* _THE PROBLEM_: Extract the lines that carry the string "License" from the listing.

* _GIVEN DATA_:
• • • • • • •
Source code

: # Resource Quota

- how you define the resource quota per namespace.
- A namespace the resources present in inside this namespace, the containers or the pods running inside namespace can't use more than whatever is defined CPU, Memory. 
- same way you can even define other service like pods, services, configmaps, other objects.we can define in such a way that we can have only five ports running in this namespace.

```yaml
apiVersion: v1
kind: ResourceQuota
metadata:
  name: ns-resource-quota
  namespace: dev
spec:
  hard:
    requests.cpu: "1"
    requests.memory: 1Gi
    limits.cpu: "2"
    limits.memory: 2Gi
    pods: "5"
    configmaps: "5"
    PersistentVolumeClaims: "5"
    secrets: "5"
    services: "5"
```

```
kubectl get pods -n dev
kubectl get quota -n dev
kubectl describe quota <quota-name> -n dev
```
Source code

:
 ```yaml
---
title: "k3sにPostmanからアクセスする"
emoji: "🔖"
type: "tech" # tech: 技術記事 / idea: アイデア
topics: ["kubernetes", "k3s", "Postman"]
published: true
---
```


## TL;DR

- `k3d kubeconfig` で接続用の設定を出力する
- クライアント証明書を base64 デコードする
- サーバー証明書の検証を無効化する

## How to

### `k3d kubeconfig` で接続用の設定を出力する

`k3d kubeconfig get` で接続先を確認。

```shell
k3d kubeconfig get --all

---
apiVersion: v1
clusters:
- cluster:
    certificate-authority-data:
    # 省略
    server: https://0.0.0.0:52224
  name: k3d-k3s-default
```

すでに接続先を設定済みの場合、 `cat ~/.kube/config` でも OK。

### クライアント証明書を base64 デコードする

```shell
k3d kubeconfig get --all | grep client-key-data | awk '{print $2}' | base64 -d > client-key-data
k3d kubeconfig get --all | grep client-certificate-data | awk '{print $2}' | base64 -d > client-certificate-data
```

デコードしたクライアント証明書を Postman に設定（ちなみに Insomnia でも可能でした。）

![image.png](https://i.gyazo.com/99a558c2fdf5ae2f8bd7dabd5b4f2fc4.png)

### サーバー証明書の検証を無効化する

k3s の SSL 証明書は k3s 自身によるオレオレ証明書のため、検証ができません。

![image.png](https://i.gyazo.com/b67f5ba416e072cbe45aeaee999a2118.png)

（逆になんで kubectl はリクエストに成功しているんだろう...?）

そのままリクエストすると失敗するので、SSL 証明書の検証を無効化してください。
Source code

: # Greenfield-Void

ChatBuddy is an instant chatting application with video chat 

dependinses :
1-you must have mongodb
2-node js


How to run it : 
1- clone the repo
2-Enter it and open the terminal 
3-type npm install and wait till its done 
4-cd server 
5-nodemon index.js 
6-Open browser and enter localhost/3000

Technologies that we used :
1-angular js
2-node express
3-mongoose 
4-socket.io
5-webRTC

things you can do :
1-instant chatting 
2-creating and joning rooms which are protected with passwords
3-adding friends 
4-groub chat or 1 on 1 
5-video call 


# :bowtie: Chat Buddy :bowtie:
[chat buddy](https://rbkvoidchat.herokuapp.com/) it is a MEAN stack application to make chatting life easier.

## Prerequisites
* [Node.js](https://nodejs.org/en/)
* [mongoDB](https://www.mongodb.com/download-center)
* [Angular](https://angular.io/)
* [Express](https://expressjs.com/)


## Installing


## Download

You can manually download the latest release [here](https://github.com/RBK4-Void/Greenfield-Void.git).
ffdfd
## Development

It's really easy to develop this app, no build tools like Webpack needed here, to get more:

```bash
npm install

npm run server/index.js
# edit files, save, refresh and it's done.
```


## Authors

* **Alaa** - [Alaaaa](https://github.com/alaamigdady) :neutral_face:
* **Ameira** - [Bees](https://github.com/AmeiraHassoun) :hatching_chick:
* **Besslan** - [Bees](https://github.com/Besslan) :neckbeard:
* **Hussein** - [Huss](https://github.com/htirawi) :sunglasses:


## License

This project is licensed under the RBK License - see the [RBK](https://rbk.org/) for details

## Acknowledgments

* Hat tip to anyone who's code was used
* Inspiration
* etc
• • • • • • •
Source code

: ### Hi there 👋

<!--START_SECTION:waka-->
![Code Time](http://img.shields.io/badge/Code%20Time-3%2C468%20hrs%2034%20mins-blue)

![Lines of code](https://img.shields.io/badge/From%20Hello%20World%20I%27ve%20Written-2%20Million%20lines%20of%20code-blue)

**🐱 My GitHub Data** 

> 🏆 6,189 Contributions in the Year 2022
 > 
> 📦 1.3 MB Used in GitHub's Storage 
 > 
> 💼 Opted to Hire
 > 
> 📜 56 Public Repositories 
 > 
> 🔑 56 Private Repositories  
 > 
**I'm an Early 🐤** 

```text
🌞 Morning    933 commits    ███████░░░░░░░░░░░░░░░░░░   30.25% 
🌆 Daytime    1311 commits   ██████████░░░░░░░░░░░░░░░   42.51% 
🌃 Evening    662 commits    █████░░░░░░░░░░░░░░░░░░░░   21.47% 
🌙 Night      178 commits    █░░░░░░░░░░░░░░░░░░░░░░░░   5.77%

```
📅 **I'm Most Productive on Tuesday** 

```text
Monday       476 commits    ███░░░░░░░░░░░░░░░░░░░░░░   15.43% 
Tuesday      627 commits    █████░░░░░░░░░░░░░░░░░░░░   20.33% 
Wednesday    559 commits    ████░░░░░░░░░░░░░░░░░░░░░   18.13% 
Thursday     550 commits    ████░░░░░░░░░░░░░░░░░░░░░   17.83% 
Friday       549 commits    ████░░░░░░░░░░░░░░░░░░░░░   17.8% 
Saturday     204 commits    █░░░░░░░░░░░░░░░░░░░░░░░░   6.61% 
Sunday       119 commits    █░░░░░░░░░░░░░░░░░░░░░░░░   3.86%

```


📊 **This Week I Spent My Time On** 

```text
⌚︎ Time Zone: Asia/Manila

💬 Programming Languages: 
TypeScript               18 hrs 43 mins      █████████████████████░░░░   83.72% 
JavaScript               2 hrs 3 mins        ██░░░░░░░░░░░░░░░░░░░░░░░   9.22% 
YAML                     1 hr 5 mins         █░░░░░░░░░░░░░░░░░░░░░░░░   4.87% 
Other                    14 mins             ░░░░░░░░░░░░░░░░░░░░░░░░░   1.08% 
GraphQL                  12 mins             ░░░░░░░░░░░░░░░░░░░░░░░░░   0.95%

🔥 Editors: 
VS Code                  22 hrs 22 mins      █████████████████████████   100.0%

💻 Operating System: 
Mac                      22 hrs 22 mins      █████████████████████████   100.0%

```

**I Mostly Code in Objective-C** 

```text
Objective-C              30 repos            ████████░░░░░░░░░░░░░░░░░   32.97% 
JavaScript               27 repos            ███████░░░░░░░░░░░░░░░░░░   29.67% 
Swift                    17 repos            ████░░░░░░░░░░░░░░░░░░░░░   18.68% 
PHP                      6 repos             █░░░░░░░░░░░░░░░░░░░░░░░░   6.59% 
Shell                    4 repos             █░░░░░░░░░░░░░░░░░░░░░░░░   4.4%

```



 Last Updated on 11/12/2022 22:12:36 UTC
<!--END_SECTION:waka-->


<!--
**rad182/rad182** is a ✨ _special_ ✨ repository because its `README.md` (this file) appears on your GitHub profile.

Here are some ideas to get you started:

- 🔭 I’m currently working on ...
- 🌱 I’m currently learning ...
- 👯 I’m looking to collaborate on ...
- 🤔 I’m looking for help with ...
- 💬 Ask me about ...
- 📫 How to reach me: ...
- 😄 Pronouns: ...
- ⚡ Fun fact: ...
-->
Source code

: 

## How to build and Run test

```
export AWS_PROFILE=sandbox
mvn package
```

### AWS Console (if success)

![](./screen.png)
• • • • • • •
* _RESPONSE_:
## License
This project is licensed under the RBK License - see the [RBK](https://rbk.org/) for details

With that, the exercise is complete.